■ WHAT IS BEING ASKED: Each line of the data below from the one holding "s object IDs." to the one holding "In this embodiment the client", inclusive, is to be reproduced exactly; no other line belongs in the answer.

☆ ☆ ☆ ☆ ☆

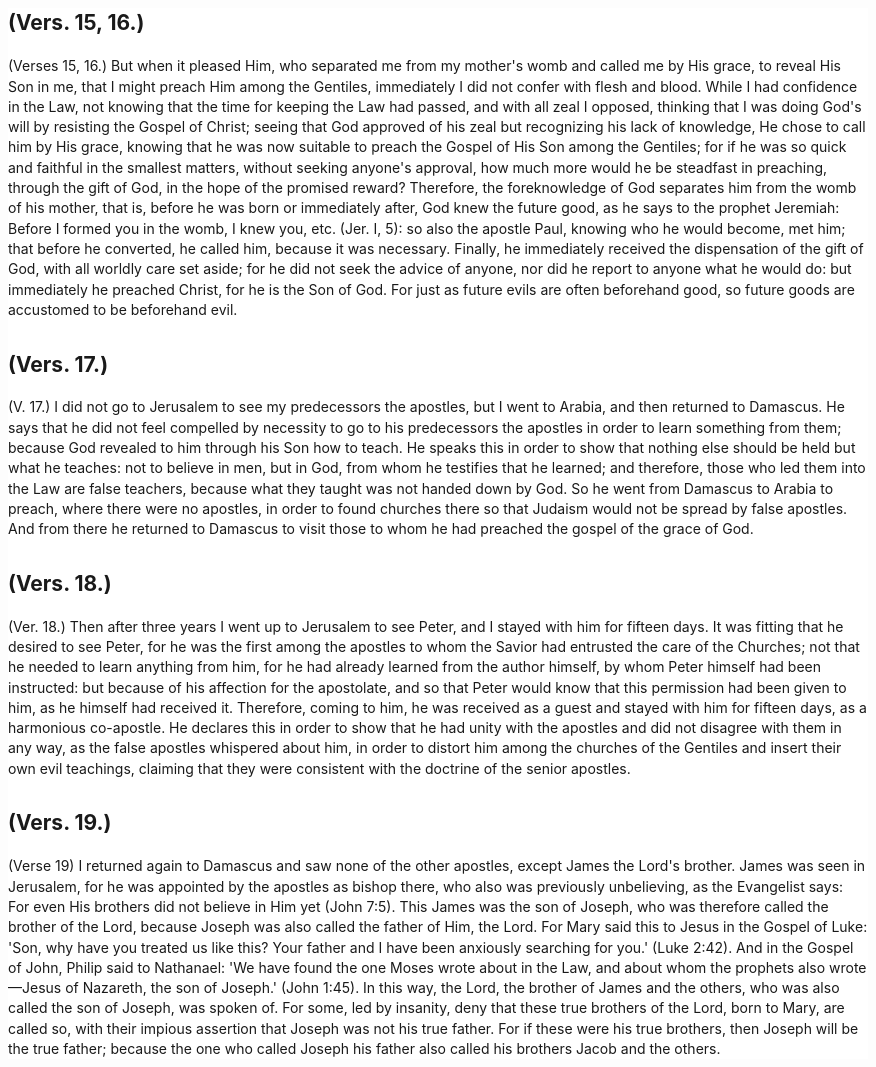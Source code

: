 <h2 id='tocuniq16'>(Vers. 15, 16.)</h2>

(Verses 15, 16.) But when it pleased Him, who separated me from my mother's womb and called me by His grace, to reveal His Son in me, that I might preach Him among the Gentiles, immediately I did not confer with flesh and blood. While I had confidence in the Law, not knowing that the time for keeping the Law had passed, and with all zeal I opposed, thinking that I was doing God's will by resisting the Gospel of Christ; seeing that God approved of his zeal but recognizing his lack of knowledge, He chose to call him by His grace, knowing that he was now suitable to preach the Gospel of His Son among the Gentiles; for if he was so quick and faithful in the smallest matters, without seeking anyone's approval, how much more would he be steadfast in preaching, through the gift of God, in the hope of the promised reward? Therefore, the foreknowledge of God separates him from the womb of his mother, that is, before he was born or immediately after, God knew the future good, as he says to the prophet Jeremiah: Before I formed you in the womb, I knew you, etc. (Jer. I, 5): so also the apostle Paul, knowing who he would become, met him; that before he converted, he called him, because it was necessary. Finally, he immediately received the dispensation of the gift of God, with all worldly care set aside; for he did not seek the advice of anyone, nor did he report to anyone what he would do: but immediately he preached Christ, for he is the Son of God. For just as future evils are often beforehand good, so future goods are accustomed to be beforehand evil.

<h2 id='tocuniq17'>(Vers. 17.)</h2>

(V. 17.) I did not go to Jerusalem to see my predecessors the apostles, but I went to Arabia, and then returned to Damascus. He says that he did not feel compelled by necessity to go to his predecessors the apostles in order to learn something from them; because God revealed to him through his Son how to teach. He speaks this in order to show that nothing else should be held but what he teaches: not to believe in men, but in God, from whom he testifies that he learned; and therefore, those who led them into the Law are false teachers, because what they taught was not handed down by God. So he went from Damascus to Arabia to preach, where there were no apostles, in order to found churches there so that Judaism would not be spread by false apostles. And from there he returned to Damascus to visit those to whom he had preached the gospel of the grace of God.

<h2 id='tocuniq18'>(Vers. 18.)</h2>

(Ver. 18.) Then after three years I went up to Jerusalem to see Peter, and I stayed with him for fifteen days. It was fitting that he desired to see Peter, for he was the first among the apostles to whom the Savior had entrusted the care of the Churches; not that he needed to learn anything from him, for he had already learned from the author himself, by whom Peter himself had been instructed: but because of his affection for the apostolate, and so that Peter would know that this permission had been given to him, as he himself had received it. Therefore, coming to him, he was received as a guest and stayed with him for fifteen days, as a harmonious co-apostle. He declares this in order to show that he had unity with the apostles and did not disagree with them in any way, as the false apostles whispered about him, in order to distort him among the churches of the Gentiles and insert their own evil teachings, claiming that they were consistent with the doctrine of the senior apostles.

<h2 id='tocuniq19'>(Vers. 19.)</h2>

(Verse 19) I returned again to Damascus and saw none of the other apostles, except James the Lord's brother. James was seen in Jerusalem, for he was appointed by the apostles as bishop there, who also was previously unbelieving, as the Evangelist says: For even His brothers did not believe in Him yet (John 7:5). This James was the son of Joseph, who was therefore called the brother of the Lord, because Joseph was also called the father of Him, the Lord. For Mary said this to Jesus in the Gospel of Luke: 'Son, why have you treated us like this? Your father and I have been anxiously searching for you.' (Luke 2:42). And in the Gospel of John, Philip said to Nathanael: 'We have found the one Moses wrote about in the Law, and about whom the prophets also wrote—Jesus of Nazareth, the son of Joseph.' (John 1:45). In this way, the Lord, the brother of James and the others, who was also called the son of Joseph, was spoken of. For some, led by insanity, deny that these true brothers of the Lord, born to Mary, are called so, with their impious assertion that Joseph was not his true father. For if these were his true brothers, then Joseph will be the true father; because the one who called Joseph his father also called his brothers Jacob and the others.

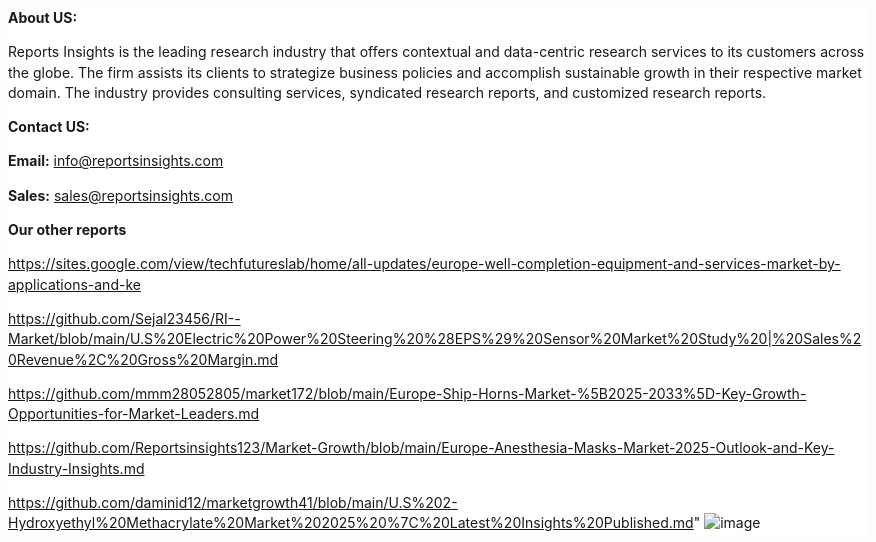 <strong><strong>About US</strong>:</strong>

Reports Insights is the leading research industry that offers contextual and data-centric research services to its customers across the globe. The firm assists its clients to strategize business policies and accomplish sustainable growth in their respective market domain. The industry provides consulting services, syndicated research reports, and customized research reports.

<strong>Contact US:</strong>

<p class=""""><b>Email:</b> <a href=mailto:info@reportsinsights.com>info@reportsinsights.com</a></p>
<p class=""""><b>Sales:</b> <a href=mailto:sales@reportsinsights.com>sales@reportsinsights.com</a></p>

<strong>Our other reports</strong>

<a href=https://sites.google.com/view/techfutureslab/home/all-updates/europe-well-completion-equipment-and-services-market-by-applications-and-ke>https://sites.google.com/view/techfutureslab/home/all-updates/europe-well-completion-equipment-and-services-market-by-applications-and-ke</a>

<a href=https://github.com/Sejal23456/RI--Market/blob/main/U.S%20Electric%20Power%20Steering%20%28EPS%29%20Sensor%20Market%20Study%20|%20Sales%20Revenue%2C%20Gross%20Margin.md>https://github.com/Sejal23456/RI--Market/blob/main/U.S%20Electric%20Power%20Steering%20%28EPS%29%20Sensor%20Market%20Study%20|%20Sales%20Revenue%2C%20Gross%20Margin.md</a>

<a href=https://github.com/mmm28052805/market172/blob/main/Europe-Ship-Horns-Market-%5B2025-2033%5D-Key-Growth-Opportunities-for-Market-Leaders.md>https://github.com/mmm28052805/market172/blob/main/Europe-Ship-Horns-Market-%5B2025-2033%5D-Key-Growth-Opportunities-for-Market-Leaders.md</a>

<a href=https://github.com/Reportsinsights123/Market-Growth/blob/main/Europe-Anesthesia-Masks-Market-2025-Outlook-and-Key-Industry-Insights.md>https://github.com/Reportsinsights123/Market-Growth/blob/main/Europe-Anesthesia-Masks-Market-2025-Outlook-and-Key-Industry-Insights.md</a>

<a href=https://github.com/daminid12/marketgrowth41/blob/main/U.S%202-Hydroxyethyl%20Methacrylate%20Market%202025%20%7C%20Latest%20Insights%20Published.md>https://github.com/daminid12/marketgrowth41/blob/main/U.S%202-Hydroxyethyl%20Methacrylate%20Market%202025%20%7C%20Latest%20Insights%20Published.md</a>"
![image](https://github.com/user-attachments/assets/62672674-6480-4206-97ea-51026dda13c8)

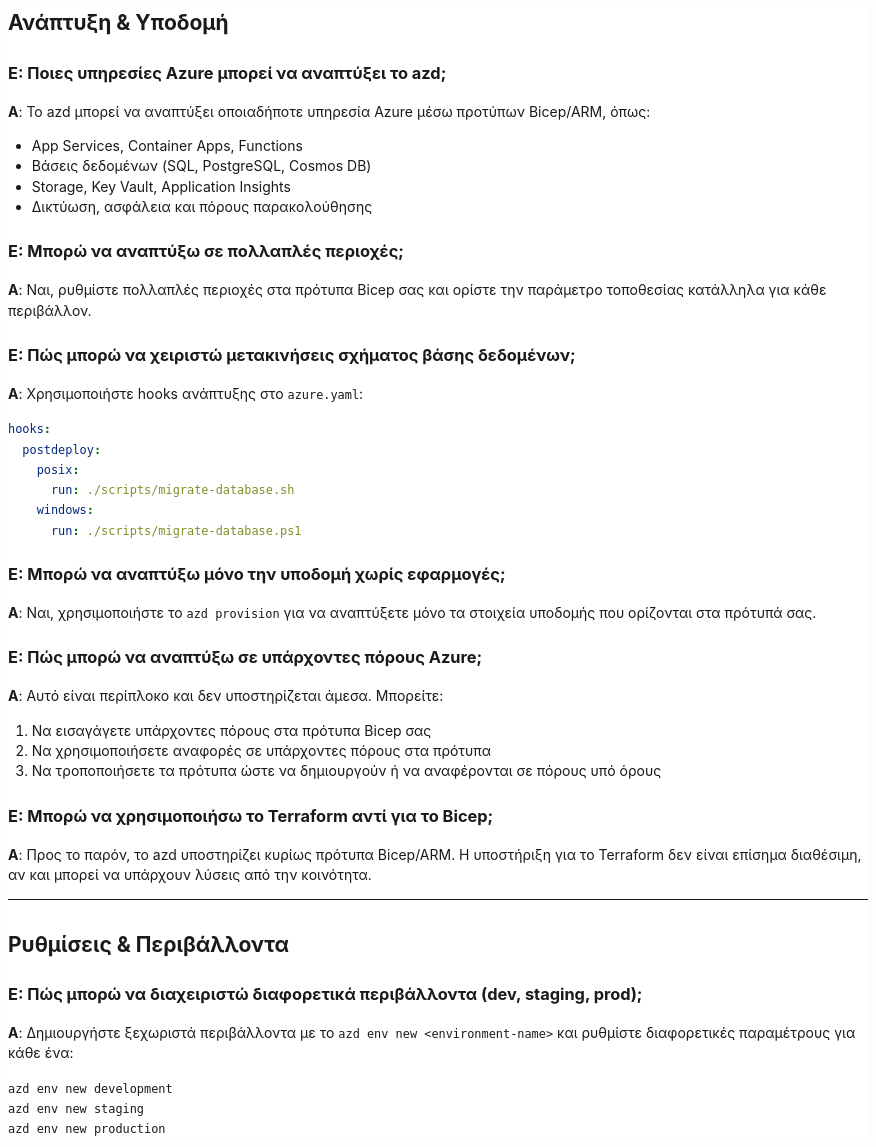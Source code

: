 
## Ανάπτυξη & Υποδομή

### Ε: Ποιες υπηρεσίες Azure μπορεί να αναπτύξει το azd;
**Α**: Το azd μπορεί να αναπτύξει οποιαδήποτε υπηρεσία Azure μέσω προτύπων Bicep/ARM, όπως:
- App Services, Container Apps, Functions
- Βάσεις δεδομένων (SQL, PostgreSQL, Cosmos DB)
- Storage, Key Vault, Application Insights
- Δικτύωση, ασφάλεια και πόρους παρακολούθησης

### Ε: Μπορώ να αναπτύξω σε πολλαπλές περιοχές;
**Α**: Ναι, ρυθμίστε πολλαπλές περιοχές στα πρότυπα Bicep σας και ορίστε την παράμετρο τοποθεσίας κατάλληλα για κάθε περιβάλλον.

### Ε: Πώς μπορώ να χειριστώ μετακινήσεις σχήματος βάσης δεδομένων;
**Α**: Χρησιμοποιήστε hooks ανάπτυξης στο `azure.yaml`:
```yaml
hooks:
  postdeploy:
    posix:
      run: ./scripts/migrate-database.sh
    windows:
      run: ./scripts/migrate-database.ps1
```

### Ε: Μπορώ να αναπτύξω μόνο την υποδομή χωρίς εφαρμογές;
**Α**: Ναι, χρησιμοποιήστε το `azd provision` για να αναπτύξετε μόνο τα στοιχεία υποδομής που ορίζονται στα πρότυπά σας.

### Ε: Πώς μπορώ να αναπτύξω σε υπάρχοντες πόρους Azure;
**Α**: Αυτό είναι περίπλοκο και δεν υποστηρίζεται άμεσα. Μπορείτε:
1. Να εισαγάγετε υπάρχοντες πόρους στα πρότυπα Bicep σας
2. Να χρησιμοποιήσετε αναφορές σε υπάρχοντες πόρους στα πρότυπα
3. Να τροποποιήσετε τα πρότυπα ώστε να δημιουργούν ή να αναφέρονται σε πόρους υπό όρους

### Ε: Μπορώ να χρησιμοποιήσω το Terraform αντί για το Bicep;
**Α**: Προς το παρόν, το azd υποστηρίζει κυρίως πρότυπα Bicep/ARM. Η υποστήριξη για το Terraform δεν είναι επίσημα διαθέσιμη, αν και μπορεί να υπάρχουν λύσεις από την κοινότητα.

---

## Ρυθμίσεις & Περιβάλλοντα

### Ε: Πώς μπορώ να διαχειριστώ διαφορετικά περιβάλλοντα (dev, staging, prod);
**Α**: Δημιουργήστε ξεχωριστά περιβάλλοντα με το `azd env new <environment-name>` και ρυθμίστε διαφορετικές παραμέτρους για κάθε ένα:
```bash
azd env new development
azd env new staging  
azd env new production
```
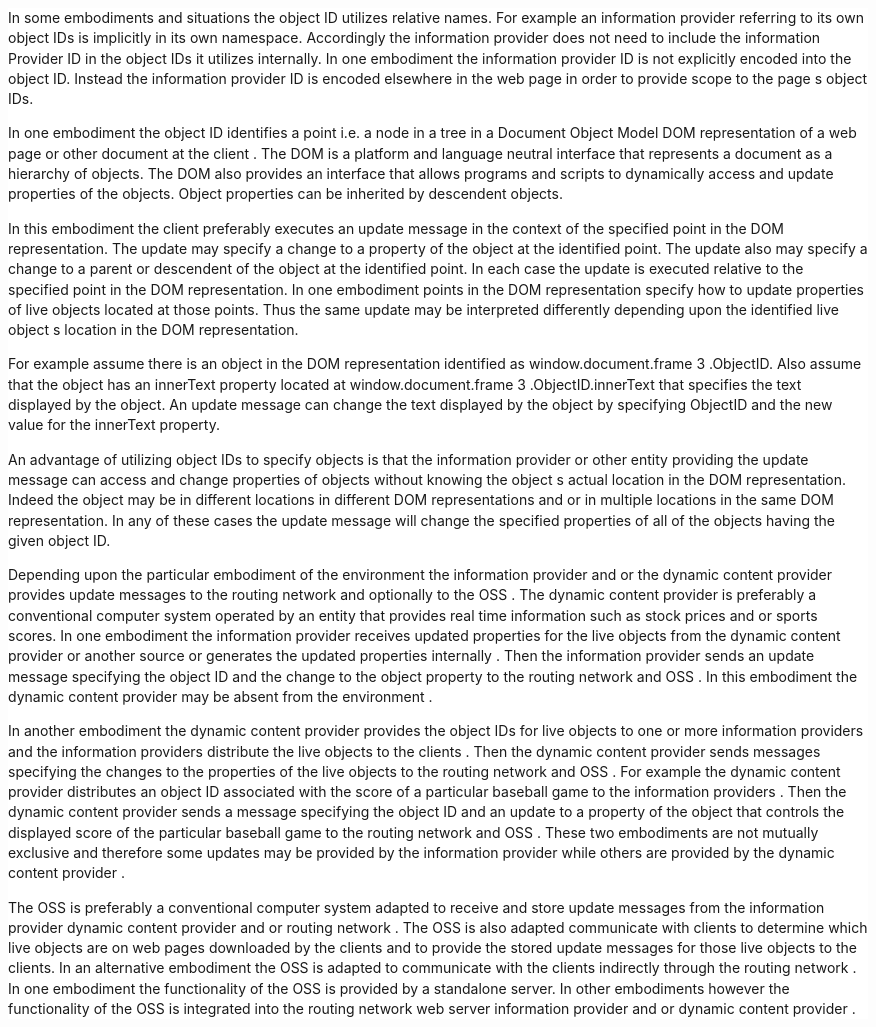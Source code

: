In some embodiments and situations the object ID utilizes relative names. For example an information provider referring to its own object IDs is implicitly in its own namespace. Accordingly the information provider does not need to include the information Provider ID in the object IDs it utilizes internally. In one embodiment the information provider ID is not explicitly encoded into the object ID. Instead the information provider ID is encoded elsewhere in the web page in order to provide scope to the page s object IDs.

In one embodiment the object ID identifies a point i.e. a node in a tree in a Document Object Model DOM representation of a web page or other document at the client . The DOM is a platform and language neutral interface that represents a document as a hierarchy of objects. The DOM also provides an interface that allows programs and scripts to dynamically access and update properties of the objects. Object properties can be inherited by descendent objects.

In this embodiment the client preferably executes an update message in the context of the specified point in the DOM representation. The update may specify a change to a property of the object at the identified point. The update also may specify a change to a parent or descendent of the object at the identified point. In each case the update is executed relative to the specified point in the DOM representation. In one embodiment points in the DOM representation specify how to update properties of live objects located at those points. Thus the same update may be interpreted differently depending upon the identified live object s location in the DOM representation.

For example assume there is an object in the DOM representation identified as window.document.frame 3 .ObjectID. Also assume that the object has an innerText property located at window.document.frame 3 .ObjectID.innerText that specifies the text displayed by the object. An update message can change the text displayed by the object by specifying ObjectID and the new value for the innerText property.

An advantage of utilizing object IDs to specify objects is that the information provider or other entity providing the update message can access and change properties of objects without knowing the object s actual location in the DOM representation. Indeed the object may be in different locations in different DOM representations and or in multiple locations in the same DOM representation. In any of these cases the update message will change the specified properties of all of the objects having the given object ID.

Depending upon the particular embodiment of the environment the information provider and or the dynamic content provider provides update messages to the routing network and optionally to the OSS . The dynamic content provider is preferably a conventional computer system operated by an entity that provides real time information such as stock prices and or sports scores. In one embodiment the information provider receives updated properties for the live objects from the dynamic content provider or another source or generates the updated properties internally . Then the information provider sends an update message specifying the object ID and the change to the object property to the routing network and OSS . In this embodiment the dynamic content provider may be absent from the environment .

In another embodiment the dynamic content provider provides the object IDs for live objects to one or more information providers and the information providers distribute the live objects to the clients . Then the dynamic content provider sends messages specifying the changes to the properties of the live objects to the routing network and OSS . For example the dynamic content provider distributes an object ID associated with the score of a particular baseball game to the information providers . Then the dynamic content provider sends a message specifying the object ID and an update to a property of the object that controls the displayed score of the particular baseball game to the routing network and OSS . These two embodiments are not mutually exclusive and therefore some updates may be provided by the information provider while others are provided by the dynamic content provider .

The OSS is preferably a conventional computer system adapted to receive and store update messages from the information provider dynamic content provider and or routing network . The OSS is also adapted communicate with clients to determine which live objects are on web pages downloaded by the clients and to provide the stored update messages for those live objects to the clients. In an alternative embodiment the OSS is adapted to communicate with the clients indirectly through the routing network . In one embodiment the functionality of the OSS is provided by a standalone server. In other embodiments however the functionality of the OSS is integrated into the routing network web server information provider and or dynamic content provider .
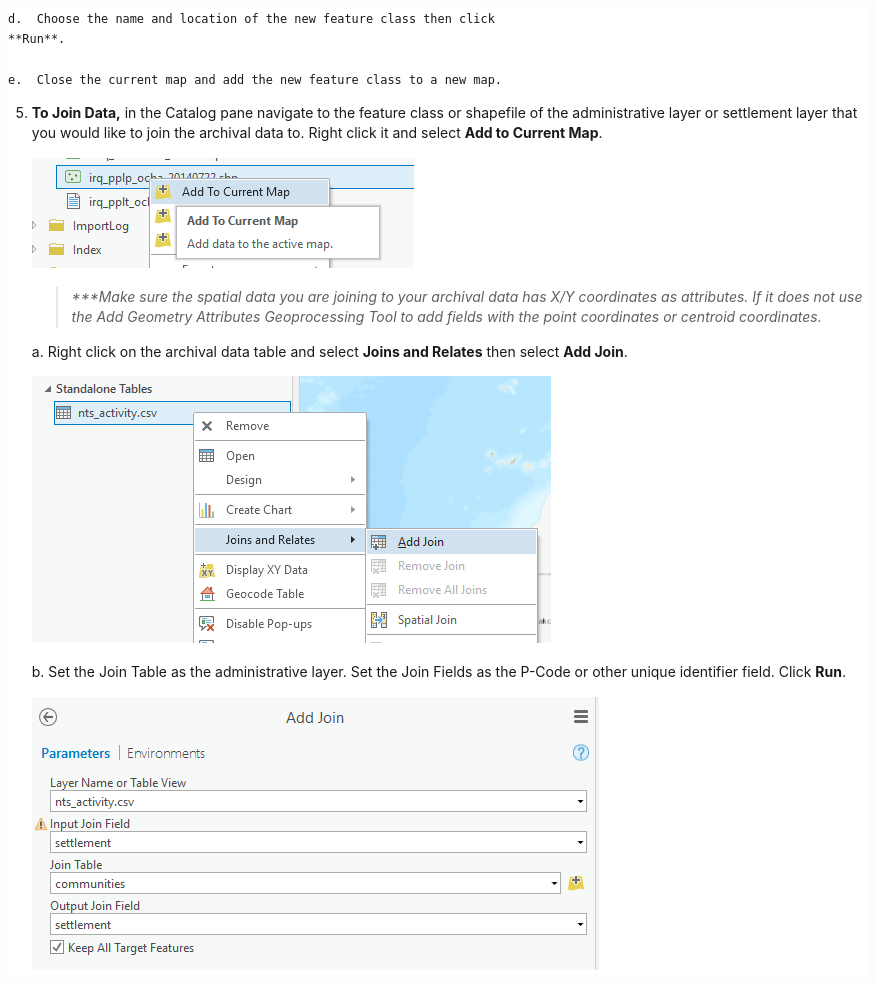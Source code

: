 
    d.  Choose the name and location of the new feature class then click
    **Run**.

    e.  Close the current map and add the new feature class to a new map.



5.  **To Join Data,** in the Catalog pane navigate to the feature class
    or shapefile of the administrative layer or settlement layer that
    you would like to join the archival data to. Right click it and
    select **Add to Current Map**.

    ![](media/Importing_Archival_Data/image6.png)


    > *\*\*\*Make sure the spatial data you are joining to your archival
    > data has X/Y coordinates as attributes. If it does not use the Add
    > Geometry Attributes Geoprocessing Tool to add fields with the point
    > coordinates or centroid coordinates.*

    a.  Right click on the archival data table and select **Joins and
    Relates** then select **Add Join**.

    ![](media/Importing_Archival_Data/image7.png)


    b.  Set the Join Table as the administrative layer. Set the Join Fields
    as the P-Code or other unique identifier field. Click **Run**.

    ![](media/Importing_Archival_Data/image8.png)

☆ ☆ ☆ ☆ ☆

■ TASK SOLUTION:
:In some embodiments and situations the object ID utilizes relative names. For example an information provider referring to its own object IDs is implicitly in its own namespace. Accordingly the information provider does not need to include the information Provider ID in the object IDs it utilizes internally. In one embodiment the information provider ID is not explicitly encoded into the object ID. Instead the information provider ID is encoded elsewhere in the web page in order to provide scope to the page s object IDs.

In one embodiment the object ID identifies a point i.e. a node in a tree in a Document Object Model DOM representation of a web page or other document at the client . The DOM is a platform and language neutral interface that represents a document as a hierarchy of objects. The DOM also provides an interface that allows programs and scripts to dynamically access and update properties of the objects. Object properties can be inherited by descendent objects.

In this embodiment the client preferably executes an update message in the context of the specified point in the DOM representation. The update may specify a change to a property of the object at the identified point. The update also may specify a change to a parent or descendent of the object at the identified point. In each case the update is executed relative to the specified point in the DOM representation. In one embodiment points in the DOM representation specify how to update properties of live objects located at those points. Thus the same update may be interpreted differently depending upon the identified live object s location in the DOM representation.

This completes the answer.